Notes de lecture
Par Vario Sérant
P-au-P., 28 nov. 03 [AlterPresse] --- Claude A. Rosier a vécu l’enfer des geôles duvaliériennes pendant onze ans, de 1966 à 1977.
Dans un ouvrage poignant de 310 pages, il conte, avec force détails, son mal vivre quotidien et celui de ses compagnons d’infortune. La vente signature a eu lieu ce 28 novembre 2003, à Port-au-Prince, au local de la Plateforme des Organisations Haïtiennes des Droits Humains (P.O.H.D.H).
Son odyssée a commencé un 2 novembre 1966 à Saint Marc quand il a été arrêté, ainsi que son frère, par un officier, accompagné d’un soldat, et conduit dans une cellule de la prison de la ville où se dégageait « une odeur de chair pourrie mélangée à de la matière fécale ». Il militait alors au sein d’un des comités régionaux d’un parti politique d’inspiration marxiste, le PPLN (Parti Populaire de Libération Nationale).
Dans cette cellule qui mesurait environ vingt mètres carrés, se trouvaient « quatorze épaves humaines étendues à plat ventre », ses vieilles connaissances pour la plupart, avec la plante des pieds, les fesses, le dos et le visage tuméfiés.
Mais la prison de Saint Marc représentait un « paradis » en regard de ce que Claude Rosier allait vivre à Fort Dimanche, à Port-au-Prince.
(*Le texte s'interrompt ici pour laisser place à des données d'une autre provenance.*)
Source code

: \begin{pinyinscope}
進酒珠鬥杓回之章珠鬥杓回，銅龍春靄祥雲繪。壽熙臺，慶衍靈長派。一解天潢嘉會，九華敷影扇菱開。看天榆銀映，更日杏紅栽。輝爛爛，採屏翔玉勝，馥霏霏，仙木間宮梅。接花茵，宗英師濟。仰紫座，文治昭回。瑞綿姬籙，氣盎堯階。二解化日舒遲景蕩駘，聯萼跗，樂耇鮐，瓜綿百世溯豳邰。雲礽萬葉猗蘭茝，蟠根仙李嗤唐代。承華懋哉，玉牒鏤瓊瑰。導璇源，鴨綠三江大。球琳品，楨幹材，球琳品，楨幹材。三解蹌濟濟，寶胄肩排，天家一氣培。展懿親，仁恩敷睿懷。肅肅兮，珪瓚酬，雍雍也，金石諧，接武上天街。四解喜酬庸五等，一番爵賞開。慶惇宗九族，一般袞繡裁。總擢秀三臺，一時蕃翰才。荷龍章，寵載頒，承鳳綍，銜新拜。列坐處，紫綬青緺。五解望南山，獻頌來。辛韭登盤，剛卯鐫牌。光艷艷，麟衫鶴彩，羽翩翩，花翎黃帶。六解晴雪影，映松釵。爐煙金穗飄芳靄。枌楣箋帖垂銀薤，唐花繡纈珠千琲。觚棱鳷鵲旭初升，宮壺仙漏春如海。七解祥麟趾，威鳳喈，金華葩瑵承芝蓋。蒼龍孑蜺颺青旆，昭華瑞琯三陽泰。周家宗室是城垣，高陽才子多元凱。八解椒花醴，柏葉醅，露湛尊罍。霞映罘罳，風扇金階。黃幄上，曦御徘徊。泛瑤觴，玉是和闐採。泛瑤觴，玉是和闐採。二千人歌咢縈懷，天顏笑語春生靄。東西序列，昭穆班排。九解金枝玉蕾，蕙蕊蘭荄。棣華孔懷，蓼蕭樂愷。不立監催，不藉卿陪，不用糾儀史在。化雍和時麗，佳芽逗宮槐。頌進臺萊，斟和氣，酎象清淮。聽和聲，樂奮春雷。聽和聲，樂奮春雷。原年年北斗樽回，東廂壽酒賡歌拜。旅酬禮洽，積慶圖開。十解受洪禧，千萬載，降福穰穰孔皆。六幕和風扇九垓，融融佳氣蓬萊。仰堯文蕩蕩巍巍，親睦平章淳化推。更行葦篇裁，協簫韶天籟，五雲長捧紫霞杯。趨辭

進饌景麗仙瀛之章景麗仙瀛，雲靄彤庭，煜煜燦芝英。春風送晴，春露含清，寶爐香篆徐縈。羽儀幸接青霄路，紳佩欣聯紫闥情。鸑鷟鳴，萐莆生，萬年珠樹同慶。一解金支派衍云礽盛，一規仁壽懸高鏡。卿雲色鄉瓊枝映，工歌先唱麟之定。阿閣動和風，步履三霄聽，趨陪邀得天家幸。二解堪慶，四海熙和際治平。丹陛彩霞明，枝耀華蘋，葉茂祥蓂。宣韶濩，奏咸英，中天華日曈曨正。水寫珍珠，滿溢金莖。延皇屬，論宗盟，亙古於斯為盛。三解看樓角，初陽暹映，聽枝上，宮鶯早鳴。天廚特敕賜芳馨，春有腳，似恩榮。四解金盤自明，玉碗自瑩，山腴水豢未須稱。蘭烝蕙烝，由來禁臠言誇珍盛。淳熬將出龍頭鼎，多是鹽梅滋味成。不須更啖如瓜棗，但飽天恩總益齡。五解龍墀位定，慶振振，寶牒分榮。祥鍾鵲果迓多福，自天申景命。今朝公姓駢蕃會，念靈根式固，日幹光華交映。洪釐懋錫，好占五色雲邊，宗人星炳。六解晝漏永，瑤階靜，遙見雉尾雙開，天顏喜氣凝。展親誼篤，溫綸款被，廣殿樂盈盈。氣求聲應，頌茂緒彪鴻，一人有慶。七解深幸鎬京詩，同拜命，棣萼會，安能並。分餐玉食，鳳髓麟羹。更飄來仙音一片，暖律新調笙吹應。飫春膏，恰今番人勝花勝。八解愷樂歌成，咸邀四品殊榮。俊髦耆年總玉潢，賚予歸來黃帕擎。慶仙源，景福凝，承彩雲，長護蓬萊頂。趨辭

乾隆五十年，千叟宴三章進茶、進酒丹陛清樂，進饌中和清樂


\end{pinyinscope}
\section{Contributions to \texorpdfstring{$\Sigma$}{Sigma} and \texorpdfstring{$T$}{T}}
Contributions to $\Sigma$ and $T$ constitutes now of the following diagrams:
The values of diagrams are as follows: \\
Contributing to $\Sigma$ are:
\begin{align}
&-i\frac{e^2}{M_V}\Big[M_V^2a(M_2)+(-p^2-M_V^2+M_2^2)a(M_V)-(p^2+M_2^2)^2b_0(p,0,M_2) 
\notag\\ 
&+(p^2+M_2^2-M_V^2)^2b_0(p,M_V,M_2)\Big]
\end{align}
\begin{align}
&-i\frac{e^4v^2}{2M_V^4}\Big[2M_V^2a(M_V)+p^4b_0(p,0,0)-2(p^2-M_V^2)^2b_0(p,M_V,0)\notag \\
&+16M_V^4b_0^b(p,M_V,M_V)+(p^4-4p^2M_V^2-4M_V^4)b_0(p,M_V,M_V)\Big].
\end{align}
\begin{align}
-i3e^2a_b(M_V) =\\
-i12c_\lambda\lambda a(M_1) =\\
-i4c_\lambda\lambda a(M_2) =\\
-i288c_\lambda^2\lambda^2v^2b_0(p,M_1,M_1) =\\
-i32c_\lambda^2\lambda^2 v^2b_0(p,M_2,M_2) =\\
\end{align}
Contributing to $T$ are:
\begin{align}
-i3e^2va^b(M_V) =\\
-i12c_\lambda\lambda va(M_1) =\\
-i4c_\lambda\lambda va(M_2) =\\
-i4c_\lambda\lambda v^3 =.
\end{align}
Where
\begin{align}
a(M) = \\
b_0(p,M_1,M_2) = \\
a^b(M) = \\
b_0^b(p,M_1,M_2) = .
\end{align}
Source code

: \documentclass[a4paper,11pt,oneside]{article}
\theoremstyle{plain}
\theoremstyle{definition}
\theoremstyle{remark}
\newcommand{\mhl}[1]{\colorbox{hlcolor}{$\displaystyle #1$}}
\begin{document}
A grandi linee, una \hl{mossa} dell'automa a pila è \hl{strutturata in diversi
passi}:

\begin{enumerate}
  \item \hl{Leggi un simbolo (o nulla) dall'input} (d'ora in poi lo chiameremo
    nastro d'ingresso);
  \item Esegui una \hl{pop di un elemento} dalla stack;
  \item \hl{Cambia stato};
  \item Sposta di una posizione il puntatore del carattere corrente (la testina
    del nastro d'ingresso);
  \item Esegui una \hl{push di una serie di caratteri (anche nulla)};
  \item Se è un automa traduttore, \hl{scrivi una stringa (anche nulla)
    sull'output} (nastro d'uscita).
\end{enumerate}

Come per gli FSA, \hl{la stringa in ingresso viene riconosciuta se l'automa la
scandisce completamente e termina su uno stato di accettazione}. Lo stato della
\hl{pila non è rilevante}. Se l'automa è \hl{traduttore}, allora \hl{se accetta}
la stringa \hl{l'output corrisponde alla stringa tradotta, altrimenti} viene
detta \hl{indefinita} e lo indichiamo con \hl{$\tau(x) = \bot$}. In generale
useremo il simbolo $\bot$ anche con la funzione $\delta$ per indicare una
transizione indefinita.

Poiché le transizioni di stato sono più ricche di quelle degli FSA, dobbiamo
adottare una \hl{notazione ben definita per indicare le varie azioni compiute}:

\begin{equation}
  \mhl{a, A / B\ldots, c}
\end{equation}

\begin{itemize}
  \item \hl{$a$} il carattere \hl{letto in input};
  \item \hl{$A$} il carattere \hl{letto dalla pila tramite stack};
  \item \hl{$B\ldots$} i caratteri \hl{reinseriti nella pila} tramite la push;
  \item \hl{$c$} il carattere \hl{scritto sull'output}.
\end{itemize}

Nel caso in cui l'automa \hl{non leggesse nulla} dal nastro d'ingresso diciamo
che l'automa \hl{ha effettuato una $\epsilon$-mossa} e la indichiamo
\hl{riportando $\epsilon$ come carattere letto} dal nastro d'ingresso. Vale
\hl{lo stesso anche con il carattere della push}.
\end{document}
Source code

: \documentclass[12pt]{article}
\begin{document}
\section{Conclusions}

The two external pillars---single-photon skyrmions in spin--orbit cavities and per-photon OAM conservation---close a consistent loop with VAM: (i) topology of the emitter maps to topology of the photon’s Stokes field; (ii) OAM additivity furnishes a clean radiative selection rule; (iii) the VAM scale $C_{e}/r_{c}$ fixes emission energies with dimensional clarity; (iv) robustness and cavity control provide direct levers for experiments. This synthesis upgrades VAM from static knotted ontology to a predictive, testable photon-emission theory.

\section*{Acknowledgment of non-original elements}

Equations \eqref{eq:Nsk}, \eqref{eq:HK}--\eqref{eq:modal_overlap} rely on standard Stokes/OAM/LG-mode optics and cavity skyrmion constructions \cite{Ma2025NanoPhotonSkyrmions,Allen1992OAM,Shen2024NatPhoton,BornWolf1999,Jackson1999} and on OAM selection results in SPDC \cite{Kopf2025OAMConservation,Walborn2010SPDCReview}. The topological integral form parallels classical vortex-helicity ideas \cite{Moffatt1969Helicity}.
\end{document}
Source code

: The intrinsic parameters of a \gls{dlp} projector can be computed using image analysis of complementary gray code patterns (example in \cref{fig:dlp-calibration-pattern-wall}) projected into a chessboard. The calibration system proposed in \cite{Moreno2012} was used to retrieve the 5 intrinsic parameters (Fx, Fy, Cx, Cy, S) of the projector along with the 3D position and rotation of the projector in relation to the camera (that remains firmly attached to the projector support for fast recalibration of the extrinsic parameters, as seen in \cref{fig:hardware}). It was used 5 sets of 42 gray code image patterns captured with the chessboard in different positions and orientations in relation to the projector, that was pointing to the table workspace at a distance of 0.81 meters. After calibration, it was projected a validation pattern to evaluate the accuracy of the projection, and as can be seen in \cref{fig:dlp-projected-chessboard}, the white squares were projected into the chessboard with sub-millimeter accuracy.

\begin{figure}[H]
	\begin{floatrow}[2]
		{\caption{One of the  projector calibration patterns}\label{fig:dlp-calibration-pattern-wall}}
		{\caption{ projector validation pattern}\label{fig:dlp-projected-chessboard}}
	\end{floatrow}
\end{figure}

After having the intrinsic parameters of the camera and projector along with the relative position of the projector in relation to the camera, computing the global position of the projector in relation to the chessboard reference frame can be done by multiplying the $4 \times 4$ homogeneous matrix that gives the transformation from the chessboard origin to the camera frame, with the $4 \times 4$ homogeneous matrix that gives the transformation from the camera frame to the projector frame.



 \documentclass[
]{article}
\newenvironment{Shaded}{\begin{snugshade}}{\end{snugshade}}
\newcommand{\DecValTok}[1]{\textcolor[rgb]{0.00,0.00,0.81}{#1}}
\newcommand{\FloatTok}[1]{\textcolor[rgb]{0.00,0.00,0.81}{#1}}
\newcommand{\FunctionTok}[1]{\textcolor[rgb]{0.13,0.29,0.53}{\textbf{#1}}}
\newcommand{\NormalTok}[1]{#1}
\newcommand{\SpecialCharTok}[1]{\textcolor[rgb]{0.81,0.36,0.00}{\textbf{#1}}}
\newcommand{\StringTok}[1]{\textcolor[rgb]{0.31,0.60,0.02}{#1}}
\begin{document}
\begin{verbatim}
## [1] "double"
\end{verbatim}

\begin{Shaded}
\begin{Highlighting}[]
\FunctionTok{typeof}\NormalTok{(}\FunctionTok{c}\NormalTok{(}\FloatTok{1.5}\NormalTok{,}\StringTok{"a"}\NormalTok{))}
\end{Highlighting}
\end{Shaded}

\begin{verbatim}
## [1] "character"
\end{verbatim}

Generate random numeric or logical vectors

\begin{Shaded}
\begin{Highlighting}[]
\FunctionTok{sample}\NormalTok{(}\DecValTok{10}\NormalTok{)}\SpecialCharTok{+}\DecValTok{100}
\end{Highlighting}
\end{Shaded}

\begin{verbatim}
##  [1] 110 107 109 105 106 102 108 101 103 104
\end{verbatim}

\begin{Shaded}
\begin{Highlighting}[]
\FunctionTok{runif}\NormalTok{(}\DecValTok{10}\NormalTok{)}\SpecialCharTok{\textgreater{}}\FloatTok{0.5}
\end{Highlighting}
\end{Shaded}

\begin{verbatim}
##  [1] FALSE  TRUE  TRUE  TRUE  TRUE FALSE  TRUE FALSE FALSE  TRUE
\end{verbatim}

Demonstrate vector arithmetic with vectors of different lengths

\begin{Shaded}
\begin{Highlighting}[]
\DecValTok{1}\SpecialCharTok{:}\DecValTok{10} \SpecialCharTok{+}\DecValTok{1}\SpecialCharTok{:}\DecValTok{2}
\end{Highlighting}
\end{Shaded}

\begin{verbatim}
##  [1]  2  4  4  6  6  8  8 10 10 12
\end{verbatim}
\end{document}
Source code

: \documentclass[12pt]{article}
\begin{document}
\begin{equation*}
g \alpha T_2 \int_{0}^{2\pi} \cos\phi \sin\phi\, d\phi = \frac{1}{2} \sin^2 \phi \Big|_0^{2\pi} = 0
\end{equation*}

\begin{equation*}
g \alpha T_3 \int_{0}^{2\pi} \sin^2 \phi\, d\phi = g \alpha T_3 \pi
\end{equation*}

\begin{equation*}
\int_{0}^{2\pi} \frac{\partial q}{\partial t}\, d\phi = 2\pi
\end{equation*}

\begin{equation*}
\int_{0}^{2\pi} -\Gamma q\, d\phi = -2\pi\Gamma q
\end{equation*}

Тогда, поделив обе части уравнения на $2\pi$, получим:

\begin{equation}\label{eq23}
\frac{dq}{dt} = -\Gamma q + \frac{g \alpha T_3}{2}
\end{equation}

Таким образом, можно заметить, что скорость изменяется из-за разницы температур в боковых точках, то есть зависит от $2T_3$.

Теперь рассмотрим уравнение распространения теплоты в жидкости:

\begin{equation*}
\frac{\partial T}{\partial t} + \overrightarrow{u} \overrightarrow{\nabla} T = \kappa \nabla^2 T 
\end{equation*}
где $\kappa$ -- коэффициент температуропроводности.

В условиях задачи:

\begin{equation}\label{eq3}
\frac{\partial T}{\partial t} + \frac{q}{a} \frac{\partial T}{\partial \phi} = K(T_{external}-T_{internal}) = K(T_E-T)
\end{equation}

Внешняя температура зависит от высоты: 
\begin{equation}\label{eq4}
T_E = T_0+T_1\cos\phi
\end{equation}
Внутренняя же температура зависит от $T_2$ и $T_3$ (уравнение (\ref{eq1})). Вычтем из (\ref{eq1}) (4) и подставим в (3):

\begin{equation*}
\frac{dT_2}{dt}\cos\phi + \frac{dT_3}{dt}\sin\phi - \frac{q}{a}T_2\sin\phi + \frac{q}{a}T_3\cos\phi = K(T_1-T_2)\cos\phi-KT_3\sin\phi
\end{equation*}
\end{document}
A l’entrée de son cachot qui mesurait 1m80 de long et 0m70 de large, « était placée une marmite de cinq livres qui servait pour les besoins physiologiques ».
Pour les différentes prisons qu’il a fréquentées (Saint Marc, Fort Dimanche, Pénitencier National), l’auteur décrit l’angoisse permanente qui habitait les détenus.
La bastonnade, la fusillade et l’élargissement constituaient la toile de fond des « auto-questionnements » des prisonniers à chaque fois qu’ils étaient demandés. « Nous vivions dans une ambiance tissée de désespoir, chaque fois renforcée à l’annonce d’un nouvel échec politique », lit-on à la page 63.
Aux pages 129 et 130, l’auteur rapporte une de ces scènes insolites qui dit long sur l’univers carcéral inique sous Duvalier. C’est celui d’un chien bien portant, propriété du cuisinier de la prison, qui livrait bataille à un prisonnier de droit commun, squelettique, pour une « tâche de rapadou ».
Une autre scène révoltante racontée par l’auteur est le drame d’André Louis Jacques. C’est ce prisonnier de Fort Dimanche assailli par une armée bizarre issue de son « atè miyò » (paillasson en feuilles de latanier qui servait de couche aux prisonniers). Alors que ses compagnons de prison l’aidaient à se relever, ils apercevaient que les fourmis avaient creusé, dans son dos, « un trou de deux à trois centimètres de profondeur ». Louis-Jacques n’allait pas tarder à rendre l’âme.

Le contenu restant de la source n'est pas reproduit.